• Given data:
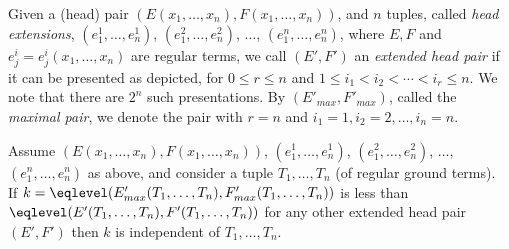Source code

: \documentclass[12pt]{article}
\begin{document}
\noindent
\begin{minipage}{0.6\textwidth}
Given a (head) pair
$(E(x_1,\dots,x_n), F(x_1,\dots,x_n))$, and 
$n$ tuples, called  \emph{head extensions}, 
$(e^1_1,\dots,e^1_n)$, $(e^2_1,\dots,e^2_n)$, $\dots$, 
$(e^n_1,\dots,e^n_n)$, where $E,F$ and 
$e^i_j= e^i_j(x_1,\dots,x_n)$ are regular terms, 
we call $(E',F')$ an \emph{extended head pair} if 
it can be presented as depicted, 
for $0\leq r\leq n$ and $1\leq i_1<i_2<\cdots < i_r\leq n$.
We note that there are $2^n$ such presentations.
By $(E'_{max},F'_{max})$, called the \emph{maximal pair},
we denote
the pair with $r=n$ and $i_1=1, i_2=2, \dots, i_n=n$.
\end{minipage}
\begin{minipage}{0.4\textwidth}
\begin{center}
\end{center}
\end{minipage}

\begin{prop}\label{prop:afixedpair}
Assume  
$(E(x_1,\dots,x_n), F(x_1,\dots,x_n))$, 
$(e^1_1,\dots,e^1_n)$, $(e^2_1,\dots,e^2_n)$, $\dots$, 
$(e^n_1,\dots,e^n_n)$ as above, 
and consider a tuple  $T_1,\dots,T_n$ (of regular ground
terms).
\\
If $k=\eqlevel(E'_{max}(T_1,\dots,T_n),F'_{max}(T_1,\dots,T_n))$ is
less than 
\\
$\eqlevel(E'(T_1,\dots,T_n),F'(T_1,\dots,T_n))$
for any other extended head pair $(E',F')$ then 
$k$ is independent of  $T_1,\dots,T_n$.
\end{prop}
\end{document}
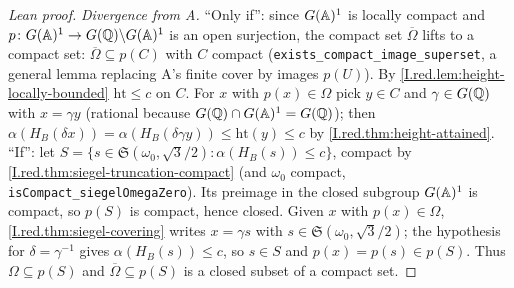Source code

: \begin{proof}[Lean proof]
\emph{Divergence from A.} ``Only if'': since $G(\mathbb{A})^1$ is locally compact and $p\colon G(\mathbb{A})^1\to G(\mathbb{Q})\backslash G(\mathbb{A})^1$ is an open surjection, the compact set $\overline\Omega$ lifts to a compact set: $\overline\Omega\subseteq p(C)$ with $C$ compact (\texttt{exists\_compact\_image\_superset}, a general lemma replacing A's finite cover by images $p(U)$). By \cref{I.red.lem:height-locally-bounded} $\mathrm{ht}\le c$ on $C$. For $x$ with $p(x)\in\Omega$ pick $y\in C$ and $\gamma\in G(\mathbb{Q})$ with $x=\gamma y$ (rational because $G(\mathbb{Q})\cap G(\mathbb{A})^1=G(\mathbb{Q})$); then $\alpha(H_B(\delta x))=\alpha(H_B(\delta\gamma y))\le\mathrm{ht}(y)\le c$ by \cref{I.red.thm:height-attained}. ``If'': let $S=\{s\in\mathfrak S(\omega_0,\sqrt3/2):\alpha(H_B(s))\le c\}$, compact by \cref{I.red.thm:siegel-truncation-compact} (and $\omega_0$ compact, \texttt{isCompact\_siegelOmegaZero}). Its preimage in the closed subgroup $G(\mathbb{A})^1$ is compact, so $p(S)$ is compact, hence closed. Given $x$ with $p(x)\in\Omega$, \cref{I.red.thm:siegel-covering} writes $x=\gamma s$ with $s\in\mathfrak S(\omega_0,\sqrt3/2)$; the hypothesis for $\delta=\gamma^{-1}$ gives $\alpha(H_B(s))\le c$, so $s\in S$ and $p(x)=p(s)\in p(S)$. Thus $\Omega\subseteq p(S)$ and $\overline\Omega\subseteq p(S)$ is a closed subset of a compact set.
\end{proof}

• What the exercise asks:
Could all the data above be given again exactly, leaving out its images?

• Completed task:
Source code

: \documentclass[12pt]{article}
\begin{document}
\noindent
\begin{minipage}{0.6\textwidth}
Given a (head) pair
$(E(x_1,\dots,x_n), F(x_1,\dots,x_n))$, and 
$n$ tuples, called  \emph{head extensions}, 
$(e^1_1,\dots,e^1_n)$, $(e^2_1,\dots,e^2_n)$, $\dots$, 
$(e^n_1,\dots,e^n_n)$, where $E,F$ and 
$e^i_j= e^i_j(x_1,\dots,x_n)$ are regular terms, 
we call $(E',F')$ an \emph{extended head pair} if 
it can be presented as depicted, 
for $0\leq r\leq n$ and $1\leq i_1<i_2<\cdots < i_r\leq n$.
We note that there are $2^n$ such presentations.
By $(E'_{max},F'_{max})$, called the \emph{maximal pair},
we denote
the pair with $r=n$ and $i_1=1, i_2=2, \dots, i_n=n$.
\end{minipage}
\begin{minipage}{0.4\textwidth}
\begin{center}
\end{center}
\end{minipage}

\begin{prop}\label{prop:afixedpair}
Assume  
$(E(x_1,\dots,x_n), F(x_1,\dots,x_n))$, 
$(e^1_1,\dots,e^1_n)$, $(e^2_1,\dots,e^2_n)$, $\dots$, 
$(e^n_1,\dots,e^n_n)$ as above, 
and consider a tuple  $T_1,\dots,T_n$ (of regular ground
terms).
\\
If $k=\eqlevel(E'_{max}(T_1,\dots,T_n),F'_{max}(T_1,\dots,T_n))$ is
less than 
\\
$\eqlevel(E'(T_1,\dots,T_n),F'(T_1,\dots,T_n))$
for any other extended head pair $(E',F')$ then 
$k$ is independent of  $T_1,\dots,T_n$.
\end{prop}
\end{document}
Source code

: \begin{proof}[Lean proof]
\emph{Divergence from A.} ``Only if'': since $G(\mathbb{A})^1$ is locally compact and $p\colon G(\mathbb{A})^1\to G(\mathbb{Q})\backslash G(\mathbb{A})^1$ is an open surjection, the compact set $\overline\Omega$ lifts to a compact set: $\overline\Omega\subseteq p(C)$ with $C$ compact (\texttt{exists\_compact\_image\_superset}, a general lemma replacing A's finite cover by images $p(U)$). By \cref{I.red.lem:height-locally-bounded} $\mathrm{ht}\le c$ on $C$. For $x$ with $p(x)\in\Omega$ pick $y\in C$ and $\gamma\in G(\mathbb{Q})$ with $x=\gamma y$ (rational because $G(\mathbb{Q})\cap G(\mathbb{A})^1=G(\mathbb{Q})$); then $\alpha(H_B(\delta x))=\alpha(H_B(\delta\gamma y))\le\mathrm{ht}(y)\le c$ by \cref{I.red.thm:height-attained}. ``If'': let $S=\{s\in\mathfrak S(\omega_0,\sqrt3/2):\alpha(H_B(s))\le c\}$, compact by \cref{I.red.thm:siegel-truncation-compact} (and $\omega_0$ compact, \texttt{isCompact\_siegelOmegaZero}). Its preimage in the closed subgroup $G(\mathbb{A})^1$ is compact, so $p(S)$ is compact, hence closed. Given $x$ with $p(x)\in\Omega$, \cref{I.red.thm:siegel-covering} writes $x=\gamma s$ with $s\in\mathfrak S(\omega_0,\sqrt3/2)$; the hypothesis for $\delta=\gamma^{-1}$ gives $\alpha(H_B(s))\le c$, so $s\in S$ and $p(x)=p(s)\in p(S)$. Thus $\Omega\subseteq p(S)$ and $\overline\Omega\subseteq p(S)$ is a closed subset of a compact set.
\end{proof}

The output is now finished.